WHAT YOU WILL DO: Give back every record exactly, images excluded.

──────────────────────────────

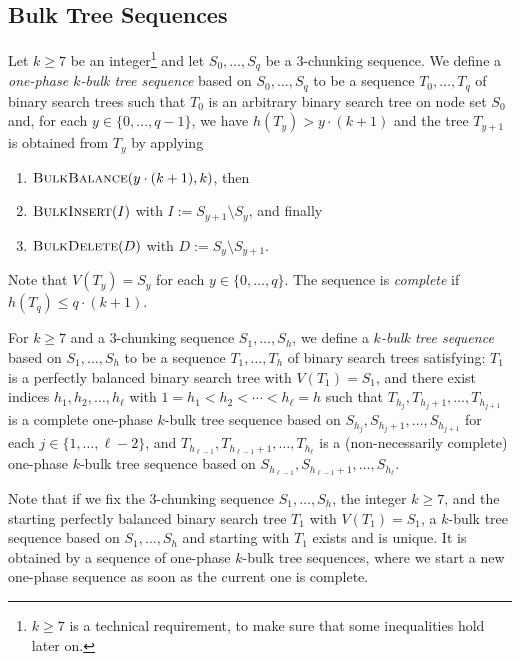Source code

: \documentclass[kpfonts]{patmorin}
\let\ge\geqslant
\let\leq\leqslant
\let\geq\geqslant
\begin{document}
\subsection{Bulk Tree Sequences}



Let $k\ge 7$ be an integer\footnote{$k \geq 7$ is a technical requirement, to make sure that some inequalities hold later on.} and let $S_0,\dots,S_q$ be a $3$-chunking sequence.
We define a \emph{one-phase $k$-bulk tree sequence} based on $S_0,\dots,S_q$ to be a sequence $T_0, \dots, T_{q}$ of binary search trees such that $T_0$ is an arbitrary binary search tree on node set $S_0$ and,  for each $y\in \{0, \dots, q-1\}$, we have $h(T_y)>y\cdot(k+1)$ and
the tree $T_{y+1}$ is obtained from $T_y$ by applying
\begin{enumerate}[label={(\roman*)}, ref={\roman*}, noitemsep]
    \item $\textsc{BulkBalance}(y\cdot(k+1),k)$, then
    \item $\textsc{BulkInsert}(I)$ with $I:=S_{y+1} \setminus S_{y}$, and finally
    \item $\textsc{BulkDelete}(D)$ with $D:=S_{y} \setminus S_{y+1}$.
\end{enumerate}
Note that $V(T_y)=S_y$ for each $y \in \{0, \dots, q\}$.
The sequence is \emph{complete} if $h(T_q)\leq q\cdot(k+1)$.

For $k\geq 7$ and a $3$-chunking sequence $S_1,\dots,S_h$, we define
a \emph{$k$-bulk tree sequence} based on $S_1,\dots,S_h$ to be a sequence $T_1, \dots, T_h$ of binary search trees satisfying:
$T_1$ is a perfectly balanced binary search tree with $V(T_1)=S_1$, and
there exist indices $h_1,h_2,\dots,h_{\ell}$ with $1=h_1 < h_2 < \cdots <h_{\ell} = h$  such that $T_{h_j}, T_{h_j+1},\dots,T_{h_{j+1}}$ is a complete one-phase $k$-bulk tree sequence based on $S_{h_j}, S_{h_j+1},\dots,S_{h_{j+1}}$
for each $j\in\{1,\dots,\ell-2\}$, and $T_{h_{\ell-1}}, T_{h_{\ell-1}+1},\dots,T_{h_{\ell}}$ is a (non-necessarily complete) one-phase $k$-bulk tree sequence based on $S_{h_{\ell-1}},S_{h_{\ell-1}+1},\dots,S_{h_{\ell}}$.

Note that if we fix the $3$-chunking sequence $S_1,\dots,S_h$, the integer $k\ge 7$, and the starting perfectly balanced binary search tree $T_1$ with $V(T_1)=S_1$, a $k$-bulk tree sequence based on $S_1,\dots,S_h$ and starting with $T_1$ exists and is unique. It is obtained by a sequence of one-phase $k$-bulk tree sequences, where we start a new one-phase sequence as soon as the current one is complete.
\end{document}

──────────────────────────────

WRITTEN RESPONSE:
Source code

: \documentclass[kpfonts]{patmorin}
\let\ge\geqslant
\let\leq\leqslant
\let\geq\geqslant
\begin{document}
\subsection{Bulk Tree Sequences}



Let $k\ge 7$ be an integer\footnote{$k \geq 7$ is a technical requirement, to make sure that some inequalities hold later on.} and let $S_0,\dots,S_q$ be a $3$-chunking sequence.
We define a \emph{one-phase $k$-bulk tree sequence} based on $S_0,\dots,S_q$ to be a sequence $T_0, \dots, T_{q}$ of binary search trees such that $T_0$ is an arbitrary binary search tree on node set $S_0$ and,  for each $y\in \{0, \dots, q-1\}$, we have $h(T_y)>y\cdot(k+1)$ and
the tree $T_{y+1}$ is obtained from $T_y$ by applying
\begin{enumerate}[label={(\roman*)}, ref={\roman*}, noitemsep]
    \item $\textsc{BulkBalance}(y\cdot(k+1),k)$, then
    \item $\textsc{BulkInsert}(I)$ with $I:=S_{y+1} \setminus S_{y}$, and finally
    \item $\textsc{BulkDelete}(D)$ with $D:=S_{y} \setminus S_{y+1}$.
\end{enumerate}
Note that $V(T_y)=S_y$ for each $y \in \{0, \dots, q\}$.
The sequence is \emph{complete} if $h(T_q)\leq q\cdot(k+1)$.

For $k\geq 7$ and a $3$-chunking sequence $S_1,\dots,S_h$, we define
a \emph{$k$-bulk tree sequence} based on $S_1,\dots,S_h$ to be a sequence $T_1, \dots, T_h$ of binary search trees satisfying:
$T_1$ is a perfectly balanced binary search tree with $V(T_1)=S_1$, and
there exist indices $h_1,h_2,\dots,h_{\ell}$ with $1=h_1 < h_2 < \cdots <h_{\ell} = h$  such that $T_{h_j}, T_{h_j+1},\dots,T_{h_{j+1}}$ is a complete one-phase $k$-bulk tree sequence based on $S_{h_j}, S_{h_j+1},\dots,S_{h_{j+1}}$
for each $j\in\{1,\dots,\ell-2\}$, and $T_{h_{\ell-1}}, T_{h_{\ell-1}+1},\dots,T_{h_{\ell}}$ is a (non-necessarily complete) one-phase $k$-bulk tree sequence based on $S_{h_{\ell-1}},S_{h_{\ell-1}+1},\dots,S_{h_{\ell}}$.

Note that if we fix the $3$-chunking sequence $S_1,\dots,S_h$, the integer $k\ge 7$, and the starting perfectly balanced binary search tree $T_1$ with $V(T_1)=S_1$, a $k$-bulk tree sequence based on $S_1,\dots,S_h$ and starting with $T_1$ exists and is unique. It is obtained by a sequence of one-phase $k$-bulk tree sequences, where we start a new one-phase sequence as soon as the current one is complete.
\end{document}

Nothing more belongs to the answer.